Fsck Revisited

Daniel Phillips daniel.raymond.phillips at gmail.com
Sun Jan 27 12:41:08 PST 2013


On Sun, Jan 27, 2013 at 1:03 AM, OGAWA Hirofumi
<hirofumi at mail.parknet.co.jp> wrote:
> Daniel Phillips <daniel.raymond.phillips at gmail.com> writes:
>
>> This algorithm is easily extended to repair inconsistent bitmaps. Simply copy
>> any blocks that differ from the shadow to the allocation bitmap. This can be
>> done in cache, then the above check may be repeated to verify success, prior
>> to committing repaired bitmap blocks to disk.
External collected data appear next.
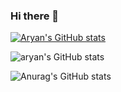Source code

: ### Hi there 👋

[![Aryan's GitHub stats](https://github-readme-stats.vercel.app/api?username=aryandayal)](https://github.com/anuraghazra/github-readme-stats)

![aryan's GitHub stats](https://github-readme-stats.vercel.app/api?username=aryandayal&hide=contribs,prs)

![Anurag's GitHub stats](https://github-readme-stats.vercel.app/api?username=aryandayal&count_private=true)
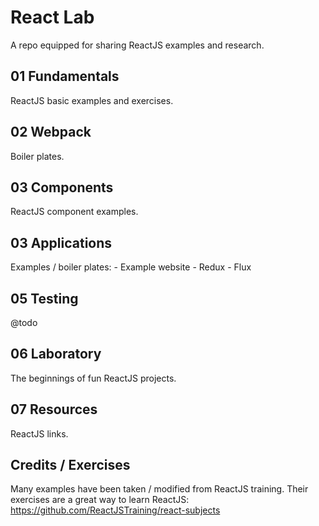 # React Lab
A repo equipped for sharing ReactJS examples and research.

## 01 Fundamentals
ReactJS basic examples and exercises.

## 02 Webpack
Boiler plates.

## 03 Components
ReactJS component examples.

## 03 Applications
Examples / boiler plates:
	- Example website
	- Redux
	- Flux

## 05 Testing
@todo

## 06 Laboratory
The beginnings of fun ReactJS projects.

## 07 Resources
ReactJS links.

## Credits / Exercises
Many examples have been taken / modified from ReactJS training.  Their exercises are a great way to learn ReactJS:
https://github.com/ReactJSTraining/react-subjects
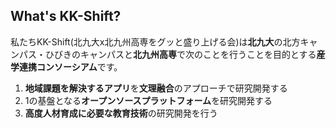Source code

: ##  What's KK-Shift?

私たちKK-Shift(北九大x北九州高専をグッと盛り上げる会)は**北九大**の北方キャンパス・ひびきのキャンパスと**北九州高専**で次のことを行うことを目的とする**産学連携コンソーシアム**です。

1. **地域課題を解決するアプリ**を**文理融合**のアプローチで研究開発する
2. 1の基盤となる**オープンソースプラットフォーム**を研究開発する
3. **高度人材育成に必要な教育技術**の研究開発を行う
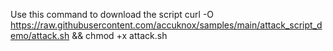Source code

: Use this command to download the script 
curl -O https://raw.githubusercontent.com/accuknox/samples/main/attack_script_demo/attack.sh && chmod +x attack.sh
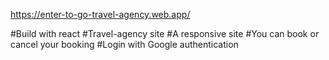 https://enter-to-go-travel-agency.web.app/

#Build with react
#Travel-agency site
#A responsive site
#You can book or cancel your booking
#Login with Google authentication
Note: the log may need to be
>> adjusted to remove pending bitmap updates. Alternatively, log entries may be
>> added rather than flushing bitmap blocks, creating a state consistent with a
>> future rollup.
>
> Copying shadow bitmap to bitmap blocks is not good. It requires to be
> follow atomic-commit rules (i.e. redirect blocks to modify, and modify
> pointers to blocks).
>
> Instead, we can just use balloc/bfree and log_balloc/log_bfree to fix
> difference of bitmap. With this, those operations are already following
> atomic-commit rules (i.e. crash proof), and no need to care about
> current logblock detail too.

Strongly agree, that is the right place to start. But what about the case
where a large number of bits differ? For example, suppose an entire block
of bits were zeroed (which you discover after copying your volume off of
a failing disk). Then the most efficient strategy is to copy the whole block,
which would require extra care to make the log consistent. But clearly
worth it in this case.

Of course, the above is just an optimization. Your suggestion is the best
to implement at first, and at worst, it might create an unusually large
number of log blocks, which is worth testing in itself. Note: it is possible
to construct a case where the volume hits ENOSPC during fsck repair,
which would be bad. So both approaches may need to be available in a
production ready fsck.

> To make log, we have to be on backend though. On userland, we can
> violate to this rule, because no asynchronous (This is why mkfs can
> reserve superblock on frontend).

Yes, true. But we should also keep in mind that our fsck will be online at
some point, and so try to favour algorithms that port easily to kernel. Note
that "online" does not necessarily mean "running".